So here I am, a full time mother with so many degrees under my belt, so overeducated and so overachieving, so disciplined and organised, doing what apparently nannies can do just as well as me or perhaps even better (if you read the articles about full time working moms and their children being just as happily raised by their nannies, you wonder why you do it at all – you just can’t win as a woman). That’s when over-parenting, ‘intensive parenting’ comes in. We, as highly educated and highly intelligent women, are left with running a household and raising children, with the skills of CEOs, accountants, managers and leaders. That’s when we put all of our energy into raising these ‘perfect kids’ because we have achieved so much in our prior lives that we expect that we can do the same in a domestic setting. We don’t know how to handle mediocrity. We want to be the ‘best parent’ we can be, just as we tried to be the best lawyer/banker/worker. Perhaps it is out of frustration, or perhaps it is the only way can be.

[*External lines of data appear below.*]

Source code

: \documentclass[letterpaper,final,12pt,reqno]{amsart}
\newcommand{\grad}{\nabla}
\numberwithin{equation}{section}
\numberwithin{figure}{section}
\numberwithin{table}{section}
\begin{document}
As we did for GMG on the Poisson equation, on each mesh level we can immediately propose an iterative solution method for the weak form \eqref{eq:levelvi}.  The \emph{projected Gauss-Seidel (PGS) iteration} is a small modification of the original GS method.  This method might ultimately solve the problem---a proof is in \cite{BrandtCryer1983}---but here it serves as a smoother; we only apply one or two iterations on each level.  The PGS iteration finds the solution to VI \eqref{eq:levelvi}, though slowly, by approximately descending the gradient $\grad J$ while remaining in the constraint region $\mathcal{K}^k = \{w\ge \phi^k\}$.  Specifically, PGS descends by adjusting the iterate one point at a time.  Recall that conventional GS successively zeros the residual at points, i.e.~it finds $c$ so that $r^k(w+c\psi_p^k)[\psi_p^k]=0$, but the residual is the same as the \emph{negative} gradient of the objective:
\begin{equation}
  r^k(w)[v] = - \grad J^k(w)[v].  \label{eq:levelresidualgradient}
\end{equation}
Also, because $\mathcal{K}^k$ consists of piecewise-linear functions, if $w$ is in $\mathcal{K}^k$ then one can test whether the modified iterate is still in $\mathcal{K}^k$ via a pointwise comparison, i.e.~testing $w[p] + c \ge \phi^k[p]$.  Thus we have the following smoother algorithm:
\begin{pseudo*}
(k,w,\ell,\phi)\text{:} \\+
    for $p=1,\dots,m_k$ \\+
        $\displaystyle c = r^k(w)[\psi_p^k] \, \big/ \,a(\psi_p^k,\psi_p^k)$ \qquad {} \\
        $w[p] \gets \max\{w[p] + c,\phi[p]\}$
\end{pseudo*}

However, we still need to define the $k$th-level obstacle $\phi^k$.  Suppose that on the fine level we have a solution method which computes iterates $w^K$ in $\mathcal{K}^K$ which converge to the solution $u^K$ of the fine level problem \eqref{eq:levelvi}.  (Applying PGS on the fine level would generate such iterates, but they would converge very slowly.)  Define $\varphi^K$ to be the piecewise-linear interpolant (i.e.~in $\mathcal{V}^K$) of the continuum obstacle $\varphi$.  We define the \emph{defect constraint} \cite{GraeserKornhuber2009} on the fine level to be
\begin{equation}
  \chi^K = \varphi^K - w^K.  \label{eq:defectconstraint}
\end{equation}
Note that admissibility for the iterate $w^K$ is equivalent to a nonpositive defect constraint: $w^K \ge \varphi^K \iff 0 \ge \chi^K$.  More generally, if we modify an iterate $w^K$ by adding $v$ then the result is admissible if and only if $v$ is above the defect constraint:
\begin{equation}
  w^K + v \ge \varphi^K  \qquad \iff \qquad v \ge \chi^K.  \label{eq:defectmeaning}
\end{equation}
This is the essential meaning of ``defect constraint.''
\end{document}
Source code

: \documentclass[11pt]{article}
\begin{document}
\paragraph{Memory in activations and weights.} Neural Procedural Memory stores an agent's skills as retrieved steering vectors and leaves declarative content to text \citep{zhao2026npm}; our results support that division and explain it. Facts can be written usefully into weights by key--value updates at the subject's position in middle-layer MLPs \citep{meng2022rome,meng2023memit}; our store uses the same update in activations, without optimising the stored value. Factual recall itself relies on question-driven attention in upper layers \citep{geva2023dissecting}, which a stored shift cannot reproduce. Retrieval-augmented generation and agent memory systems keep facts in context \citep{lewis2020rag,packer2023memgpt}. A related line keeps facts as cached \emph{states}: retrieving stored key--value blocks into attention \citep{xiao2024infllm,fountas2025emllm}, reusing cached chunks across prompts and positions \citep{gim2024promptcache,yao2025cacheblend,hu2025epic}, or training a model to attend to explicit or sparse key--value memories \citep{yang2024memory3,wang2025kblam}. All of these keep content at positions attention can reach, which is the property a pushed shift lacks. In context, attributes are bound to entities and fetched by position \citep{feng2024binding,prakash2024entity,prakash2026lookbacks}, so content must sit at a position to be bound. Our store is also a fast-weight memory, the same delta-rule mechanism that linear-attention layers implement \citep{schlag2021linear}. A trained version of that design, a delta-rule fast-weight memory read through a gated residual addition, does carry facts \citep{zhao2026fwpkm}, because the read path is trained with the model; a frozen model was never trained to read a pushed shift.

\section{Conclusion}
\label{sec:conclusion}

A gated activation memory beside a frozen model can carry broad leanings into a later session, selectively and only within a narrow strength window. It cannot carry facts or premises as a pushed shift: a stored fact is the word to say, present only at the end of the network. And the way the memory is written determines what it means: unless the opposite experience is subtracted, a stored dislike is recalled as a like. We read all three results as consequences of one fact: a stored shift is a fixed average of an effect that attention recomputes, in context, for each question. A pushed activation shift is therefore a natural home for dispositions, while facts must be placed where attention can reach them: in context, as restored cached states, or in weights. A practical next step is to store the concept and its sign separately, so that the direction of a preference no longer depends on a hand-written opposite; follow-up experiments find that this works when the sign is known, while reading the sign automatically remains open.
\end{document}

Then, once you become a full time mother, there is no more praise or quantifiable, measurable achievement or metric of you as a mother. That’s when ‘getting into the right school’ becomes an obsession and we put in all our energies where we can get an actual reward as a mother and we can proudly stand tall and tell someone at a dinner party that so-and-so got into ‘St.Pauls/Westminster/Oxford/Harvard’ as a praise to us as parents. We are using our children’s achievements as personal praise, which is just so wrong, and which I strongly try to resist in the midst of parental madness, herd immunity and peer pressure. But I understand where it comes from. I miss receiving praise for the work I have done, to feel good about myself because of some sort of achievement, and the ability to proudly tell someone what I do for a living. Instead, just last weekend at a dinner party, someone asked what I did, and I replied ‘I take care of my 2 children,’ and the conversation pretty much ended (which ultimately, I understand, because I also want to talk about other things than talk about my children).
It is my own fault for not taking more pride in what I do day in and day out, but I miss being part of a team, of being useful in a different way than changing nappies, co-ercing my children not to eat with their fingers or ensuring that homework is finished on time. I miss having quantifiable, measurable results and rewards. Even though nothing can replace the hugs and kisses I get from my children, I still miss the achievements I once had, and can only remember them as if they were part of a distant past or another life. Instead, I am led by my maternal instincts and plan my children’s future. I plan their weekends and their playdates. I make sure they are learning ‘essential life skills’ like swimming, a second language and sports, to be polite and responsible citizens. But a part of me deeply misses the old me and hope that one day, she will be back.
So instead of criticising these Glam SAHMs, perhaps the real question we should be asking ourselves, now 50 years after Betty Friedan’s ‘The Feminine Mystique,’ is how to find a way for all these overeducated, overqualified women to use their skills usefully in society, without compromising their role as a mother.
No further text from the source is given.